*What you will do*
Select the lines of the records containing the word "DAPD" and list them.

*Dataset excerpts*
★ ★ ★

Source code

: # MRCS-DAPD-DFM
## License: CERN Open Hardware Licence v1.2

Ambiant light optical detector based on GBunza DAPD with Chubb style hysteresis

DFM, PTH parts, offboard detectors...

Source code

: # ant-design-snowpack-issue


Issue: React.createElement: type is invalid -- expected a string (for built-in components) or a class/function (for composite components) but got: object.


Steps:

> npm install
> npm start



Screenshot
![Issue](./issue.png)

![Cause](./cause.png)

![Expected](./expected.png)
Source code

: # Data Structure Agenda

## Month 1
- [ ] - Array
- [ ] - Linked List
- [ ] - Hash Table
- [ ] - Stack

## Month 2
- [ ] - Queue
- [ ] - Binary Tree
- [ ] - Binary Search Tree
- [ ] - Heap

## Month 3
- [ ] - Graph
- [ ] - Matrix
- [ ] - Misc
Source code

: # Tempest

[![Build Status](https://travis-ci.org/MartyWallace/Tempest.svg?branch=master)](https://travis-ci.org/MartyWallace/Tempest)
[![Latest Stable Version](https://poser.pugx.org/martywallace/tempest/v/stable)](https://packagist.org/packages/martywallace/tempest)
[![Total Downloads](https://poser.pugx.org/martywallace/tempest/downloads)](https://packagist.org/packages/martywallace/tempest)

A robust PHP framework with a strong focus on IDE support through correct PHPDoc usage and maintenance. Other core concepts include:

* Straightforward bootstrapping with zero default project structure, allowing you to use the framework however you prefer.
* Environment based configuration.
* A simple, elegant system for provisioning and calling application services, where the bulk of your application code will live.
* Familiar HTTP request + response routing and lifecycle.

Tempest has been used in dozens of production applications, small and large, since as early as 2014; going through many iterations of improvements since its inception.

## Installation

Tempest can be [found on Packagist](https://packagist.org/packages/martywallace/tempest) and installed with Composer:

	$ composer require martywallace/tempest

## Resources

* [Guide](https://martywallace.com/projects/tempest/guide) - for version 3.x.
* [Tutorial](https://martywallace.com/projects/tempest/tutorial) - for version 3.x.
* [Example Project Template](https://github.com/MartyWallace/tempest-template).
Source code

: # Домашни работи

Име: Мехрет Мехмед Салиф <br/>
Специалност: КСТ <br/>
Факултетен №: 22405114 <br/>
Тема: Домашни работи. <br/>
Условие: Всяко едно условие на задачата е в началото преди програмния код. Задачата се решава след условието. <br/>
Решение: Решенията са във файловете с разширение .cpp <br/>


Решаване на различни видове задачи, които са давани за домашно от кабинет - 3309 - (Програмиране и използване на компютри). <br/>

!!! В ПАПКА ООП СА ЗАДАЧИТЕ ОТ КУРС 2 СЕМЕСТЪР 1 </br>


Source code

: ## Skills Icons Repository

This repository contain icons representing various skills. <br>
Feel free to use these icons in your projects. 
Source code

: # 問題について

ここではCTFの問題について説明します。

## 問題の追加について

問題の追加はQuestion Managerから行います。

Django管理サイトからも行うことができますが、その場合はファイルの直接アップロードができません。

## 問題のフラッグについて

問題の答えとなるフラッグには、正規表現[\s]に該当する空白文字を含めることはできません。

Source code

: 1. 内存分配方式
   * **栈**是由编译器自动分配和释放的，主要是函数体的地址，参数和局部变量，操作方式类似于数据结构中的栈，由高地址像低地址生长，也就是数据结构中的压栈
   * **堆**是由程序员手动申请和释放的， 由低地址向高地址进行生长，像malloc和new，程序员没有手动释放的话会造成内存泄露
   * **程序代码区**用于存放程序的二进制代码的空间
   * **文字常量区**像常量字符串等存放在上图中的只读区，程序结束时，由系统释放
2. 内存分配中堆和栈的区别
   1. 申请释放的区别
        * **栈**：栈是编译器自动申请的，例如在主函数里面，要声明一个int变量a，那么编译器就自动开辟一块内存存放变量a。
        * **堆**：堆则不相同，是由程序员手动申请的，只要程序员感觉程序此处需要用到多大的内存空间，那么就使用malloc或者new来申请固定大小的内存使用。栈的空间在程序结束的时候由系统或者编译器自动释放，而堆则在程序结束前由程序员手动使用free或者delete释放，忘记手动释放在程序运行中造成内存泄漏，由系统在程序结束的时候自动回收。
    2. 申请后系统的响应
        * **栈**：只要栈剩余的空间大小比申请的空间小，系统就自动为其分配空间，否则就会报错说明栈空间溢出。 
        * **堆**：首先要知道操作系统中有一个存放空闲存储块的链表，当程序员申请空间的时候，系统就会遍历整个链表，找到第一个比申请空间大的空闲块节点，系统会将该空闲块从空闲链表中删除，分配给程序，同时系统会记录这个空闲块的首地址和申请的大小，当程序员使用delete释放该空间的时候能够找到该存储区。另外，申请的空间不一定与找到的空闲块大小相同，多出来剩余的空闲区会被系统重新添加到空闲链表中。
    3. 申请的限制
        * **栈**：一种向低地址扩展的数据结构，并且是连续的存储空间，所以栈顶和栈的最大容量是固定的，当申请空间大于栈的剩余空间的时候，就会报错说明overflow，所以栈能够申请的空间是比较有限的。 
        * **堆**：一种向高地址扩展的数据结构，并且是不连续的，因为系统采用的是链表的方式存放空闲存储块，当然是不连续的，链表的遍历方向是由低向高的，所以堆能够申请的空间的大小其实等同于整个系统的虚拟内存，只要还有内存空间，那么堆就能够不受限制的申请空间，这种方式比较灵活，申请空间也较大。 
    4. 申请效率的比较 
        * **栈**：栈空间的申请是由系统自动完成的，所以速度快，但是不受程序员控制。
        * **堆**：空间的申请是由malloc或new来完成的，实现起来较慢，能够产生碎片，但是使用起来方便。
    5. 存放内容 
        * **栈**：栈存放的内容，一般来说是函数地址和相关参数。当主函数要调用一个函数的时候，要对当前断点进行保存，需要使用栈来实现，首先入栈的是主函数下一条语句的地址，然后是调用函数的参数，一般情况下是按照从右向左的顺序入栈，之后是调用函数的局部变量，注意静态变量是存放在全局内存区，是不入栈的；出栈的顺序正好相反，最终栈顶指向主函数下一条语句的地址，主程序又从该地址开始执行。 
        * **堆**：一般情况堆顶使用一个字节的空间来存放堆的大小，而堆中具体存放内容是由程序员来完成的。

★ ★ ★

*Solution to the exercise*
: # MRCS-DAPD-DFM
Ambiant light optical detector based on GBunza DAPD with Chubb style hysteresis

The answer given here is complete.